Zu wenig oder zu viel Schlaf erhöht Infektionen
Mehr als neun Stunden Ruhezeit steigern das Risiko laut norwegischer Erhebung um 44 Prozent
Bergen (pte015/02.03.2023/10:30)
Ein guter Schlaf macht weniger anfällig für Infektionen, wie eine Studie der University of Bergen zeigt. Die Forscher haben die in Praxen von Ärzten arbeitenden Medizinstudenten ersucht, an die Patienten in den Wartezimmern kurze Fragebögen auszuhändigen. Darin wurde nach der Qualität des Schlafes und kürzlich stattgefundenen Infektionen gefragt. Ergebnis: Jene, die zu wenig oder zu viel schliefen, berichteten sehr viel wahrscheinlicher von einer kürzlichen Infektion. Auch gaben Patienten mit chronischen Schlafproblemen wahrscheinlicher an, dass sie Antibiotika eingenommen hatten.
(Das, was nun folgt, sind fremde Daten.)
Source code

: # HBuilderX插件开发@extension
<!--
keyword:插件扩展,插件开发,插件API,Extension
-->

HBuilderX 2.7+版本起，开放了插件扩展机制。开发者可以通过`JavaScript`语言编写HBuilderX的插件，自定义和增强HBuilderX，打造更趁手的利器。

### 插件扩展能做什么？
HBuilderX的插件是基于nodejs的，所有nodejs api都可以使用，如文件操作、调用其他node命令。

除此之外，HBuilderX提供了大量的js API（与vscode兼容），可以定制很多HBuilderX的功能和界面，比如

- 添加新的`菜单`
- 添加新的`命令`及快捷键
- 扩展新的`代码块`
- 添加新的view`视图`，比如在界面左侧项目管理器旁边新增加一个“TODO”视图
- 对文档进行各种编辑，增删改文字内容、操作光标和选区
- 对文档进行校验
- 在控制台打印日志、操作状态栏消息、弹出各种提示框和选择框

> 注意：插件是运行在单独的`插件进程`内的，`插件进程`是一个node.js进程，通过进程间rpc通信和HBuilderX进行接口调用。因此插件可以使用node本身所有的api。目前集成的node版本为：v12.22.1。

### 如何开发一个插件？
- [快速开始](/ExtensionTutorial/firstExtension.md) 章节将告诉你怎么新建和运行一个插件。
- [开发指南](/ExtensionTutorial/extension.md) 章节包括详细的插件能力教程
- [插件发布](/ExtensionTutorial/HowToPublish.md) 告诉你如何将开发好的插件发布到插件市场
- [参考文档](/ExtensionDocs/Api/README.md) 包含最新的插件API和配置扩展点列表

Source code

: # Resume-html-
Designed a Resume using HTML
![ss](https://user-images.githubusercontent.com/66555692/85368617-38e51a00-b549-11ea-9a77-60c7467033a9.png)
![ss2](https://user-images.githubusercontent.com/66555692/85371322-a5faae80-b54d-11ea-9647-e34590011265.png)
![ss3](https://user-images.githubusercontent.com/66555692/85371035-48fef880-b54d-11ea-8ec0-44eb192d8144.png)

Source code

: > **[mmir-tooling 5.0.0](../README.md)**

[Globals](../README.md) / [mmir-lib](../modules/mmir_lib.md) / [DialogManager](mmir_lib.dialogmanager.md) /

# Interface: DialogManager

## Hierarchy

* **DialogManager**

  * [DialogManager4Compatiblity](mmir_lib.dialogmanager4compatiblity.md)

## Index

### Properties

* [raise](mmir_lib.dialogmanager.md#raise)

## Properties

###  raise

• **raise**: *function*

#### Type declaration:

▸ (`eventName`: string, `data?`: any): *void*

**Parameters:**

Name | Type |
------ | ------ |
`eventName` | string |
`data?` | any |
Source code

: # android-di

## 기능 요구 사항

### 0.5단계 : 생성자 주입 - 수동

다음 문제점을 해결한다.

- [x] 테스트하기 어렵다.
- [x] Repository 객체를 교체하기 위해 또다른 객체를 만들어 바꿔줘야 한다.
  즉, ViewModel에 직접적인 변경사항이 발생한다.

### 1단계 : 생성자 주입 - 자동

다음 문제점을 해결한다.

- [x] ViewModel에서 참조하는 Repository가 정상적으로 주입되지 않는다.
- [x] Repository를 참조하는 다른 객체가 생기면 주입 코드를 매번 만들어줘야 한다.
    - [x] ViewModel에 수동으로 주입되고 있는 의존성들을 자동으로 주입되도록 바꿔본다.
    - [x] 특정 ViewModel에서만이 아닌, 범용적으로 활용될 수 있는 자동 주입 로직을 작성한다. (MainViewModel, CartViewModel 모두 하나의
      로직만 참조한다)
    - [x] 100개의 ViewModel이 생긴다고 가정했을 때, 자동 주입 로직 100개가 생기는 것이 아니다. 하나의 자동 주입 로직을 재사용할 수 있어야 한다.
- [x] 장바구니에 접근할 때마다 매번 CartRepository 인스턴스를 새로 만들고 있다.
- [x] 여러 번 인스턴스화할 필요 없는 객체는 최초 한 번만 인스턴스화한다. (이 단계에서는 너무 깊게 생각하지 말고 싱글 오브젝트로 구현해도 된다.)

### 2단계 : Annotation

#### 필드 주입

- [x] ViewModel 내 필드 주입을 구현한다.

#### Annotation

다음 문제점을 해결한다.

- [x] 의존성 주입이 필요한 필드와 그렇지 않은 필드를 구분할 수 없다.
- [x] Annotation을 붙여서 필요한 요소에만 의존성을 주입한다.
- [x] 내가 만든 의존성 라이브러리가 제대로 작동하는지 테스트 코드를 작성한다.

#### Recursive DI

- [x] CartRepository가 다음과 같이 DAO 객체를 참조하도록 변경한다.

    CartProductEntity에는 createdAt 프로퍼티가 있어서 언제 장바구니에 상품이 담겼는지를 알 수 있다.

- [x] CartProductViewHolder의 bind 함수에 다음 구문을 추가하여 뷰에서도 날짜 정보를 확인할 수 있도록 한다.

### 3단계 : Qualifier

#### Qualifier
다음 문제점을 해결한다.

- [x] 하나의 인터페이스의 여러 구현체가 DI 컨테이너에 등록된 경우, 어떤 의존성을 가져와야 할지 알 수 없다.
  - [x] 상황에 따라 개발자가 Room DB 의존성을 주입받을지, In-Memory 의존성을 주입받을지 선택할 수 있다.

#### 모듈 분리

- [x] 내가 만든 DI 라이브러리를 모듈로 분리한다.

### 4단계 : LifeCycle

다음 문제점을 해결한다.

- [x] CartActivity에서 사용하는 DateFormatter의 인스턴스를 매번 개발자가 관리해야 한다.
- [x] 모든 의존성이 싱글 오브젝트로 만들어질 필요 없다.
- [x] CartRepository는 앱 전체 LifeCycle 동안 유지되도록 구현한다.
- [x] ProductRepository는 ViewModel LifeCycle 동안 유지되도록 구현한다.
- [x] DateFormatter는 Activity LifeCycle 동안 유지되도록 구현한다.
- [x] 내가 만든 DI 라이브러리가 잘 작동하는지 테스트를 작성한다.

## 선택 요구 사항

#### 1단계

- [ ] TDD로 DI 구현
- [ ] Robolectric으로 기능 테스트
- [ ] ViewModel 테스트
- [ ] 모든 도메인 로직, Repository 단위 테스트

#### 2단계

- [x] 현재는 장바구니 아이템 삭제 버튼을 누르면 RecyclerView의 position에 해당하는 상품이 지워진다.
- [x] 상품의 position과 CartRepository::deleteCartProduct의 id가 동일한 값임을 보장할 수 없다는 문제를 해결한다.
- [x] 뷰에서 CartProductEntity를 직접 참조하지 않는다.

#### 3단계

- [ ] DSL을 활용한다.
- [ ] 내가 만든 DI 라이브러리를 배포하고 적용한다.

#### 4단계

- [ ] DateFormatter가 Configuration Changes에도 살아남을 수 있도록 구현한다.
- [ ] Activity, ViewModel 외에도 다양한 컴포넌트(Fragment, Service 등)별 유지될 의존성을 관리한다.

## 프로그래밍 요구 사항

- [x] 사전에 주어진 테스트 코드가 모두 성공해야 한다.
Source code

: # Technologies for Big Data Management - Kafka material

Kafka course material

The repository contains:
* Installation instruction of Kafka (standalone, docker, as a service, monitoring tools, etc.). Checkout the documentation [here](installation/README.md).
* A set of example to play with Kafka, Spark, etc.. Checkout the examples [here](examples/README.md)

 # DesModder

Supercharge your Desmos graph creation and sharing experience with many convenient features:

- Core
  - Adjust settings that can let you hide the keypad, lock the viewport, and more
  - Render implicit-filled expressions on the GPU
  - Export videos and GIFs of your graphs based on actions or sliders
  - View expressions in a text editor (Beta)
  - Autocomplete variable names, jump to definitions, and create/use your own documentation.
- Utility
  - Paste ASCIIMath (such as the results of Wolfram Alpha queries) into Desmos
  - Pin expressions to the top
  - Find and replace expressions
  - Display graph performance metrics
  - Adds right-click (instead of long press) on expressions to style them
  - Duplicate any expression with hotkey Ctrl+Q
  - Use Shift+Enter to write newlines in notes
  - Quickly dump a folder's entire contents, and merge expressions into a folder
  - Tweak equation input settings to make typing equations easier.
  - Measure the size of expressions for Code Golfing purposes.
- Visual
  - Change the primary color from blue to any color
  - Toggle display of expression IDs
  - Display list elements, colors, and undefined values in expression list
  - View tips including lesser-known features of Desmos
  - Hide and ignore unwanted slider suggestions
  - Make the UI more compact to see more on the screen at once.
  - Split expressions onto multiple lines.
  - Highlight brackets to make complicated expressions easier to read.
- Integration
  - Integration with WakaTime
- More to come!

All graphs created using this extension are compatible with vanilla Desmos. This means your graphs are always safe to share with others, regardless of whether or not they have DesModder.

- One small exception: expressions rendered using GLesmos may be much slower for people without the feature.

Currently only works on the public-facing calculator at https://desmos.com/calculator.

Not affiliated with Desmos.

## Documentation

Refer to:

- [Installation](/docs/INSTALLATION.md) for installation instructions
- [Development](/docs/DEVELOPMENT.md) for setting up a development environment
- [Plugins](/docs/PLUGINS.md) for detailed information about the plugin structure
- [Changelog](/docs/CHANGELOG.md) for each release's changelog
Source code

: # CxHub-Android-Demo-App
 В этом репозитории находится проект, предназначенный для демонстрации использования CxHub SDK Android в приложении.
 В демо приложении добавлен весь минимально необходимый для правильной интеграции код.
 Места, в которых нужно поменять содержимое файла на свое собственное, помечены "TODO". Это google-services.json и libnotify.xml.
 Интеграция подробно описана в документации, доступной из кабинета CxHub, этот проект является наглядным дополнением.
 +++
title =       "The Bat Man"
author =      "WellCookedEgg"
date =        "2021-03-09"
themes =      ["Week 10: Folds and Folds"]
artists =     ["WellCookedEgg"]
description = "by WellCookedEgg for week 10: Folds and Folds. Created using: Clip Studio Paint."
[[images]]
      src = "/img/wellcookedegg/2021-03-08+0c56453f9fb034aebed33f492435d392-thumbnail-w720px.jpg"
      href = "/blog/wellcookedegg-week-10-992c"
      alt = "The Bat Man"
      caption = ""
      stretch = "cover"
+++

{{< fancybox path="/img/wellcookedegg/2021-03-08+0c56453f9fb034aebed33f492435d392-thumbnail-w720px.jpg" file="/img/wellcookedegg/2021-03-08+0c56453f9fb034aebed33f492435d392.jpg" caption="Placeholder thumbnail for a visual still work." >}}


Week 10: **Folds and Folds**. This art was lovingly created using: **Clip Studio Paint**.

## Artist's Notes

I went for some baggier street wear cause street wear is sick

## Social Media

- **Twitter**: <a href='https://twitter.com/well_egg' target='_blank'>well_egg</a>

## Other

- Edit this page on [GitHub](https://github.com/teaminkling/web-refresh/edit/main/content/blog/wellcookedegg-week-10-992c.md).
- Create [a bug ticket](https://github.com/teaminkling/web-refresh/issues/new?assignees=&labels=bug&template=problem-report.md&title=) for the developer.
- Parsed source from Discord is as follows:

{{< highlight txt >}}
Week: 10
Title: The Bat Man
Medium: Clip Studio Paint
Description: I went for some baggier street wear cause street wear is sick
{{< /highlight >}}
1.848 Fragebögen ausgewertet
Laut der korrespondierenden Autorin Ingeborg Forthun konzentrieren sich die meisten Beobachtungsstudien bei einem Sample der allgemeinen Bevölkerung auf den Zusammenhang zwischen Schlaf und Infektion. "Wir wollten diesen Zusammenhang bei Patienten in der Grundversorgung erforschen. Es ist bekannt, dass hier Schlafprobleme viel häufiger auftreten als in der gesamten Bevölkerung." Insgesamt wurden Befragungen in ganz Norwegen durchgeführt und 1.848 Fragebögen gesammelt.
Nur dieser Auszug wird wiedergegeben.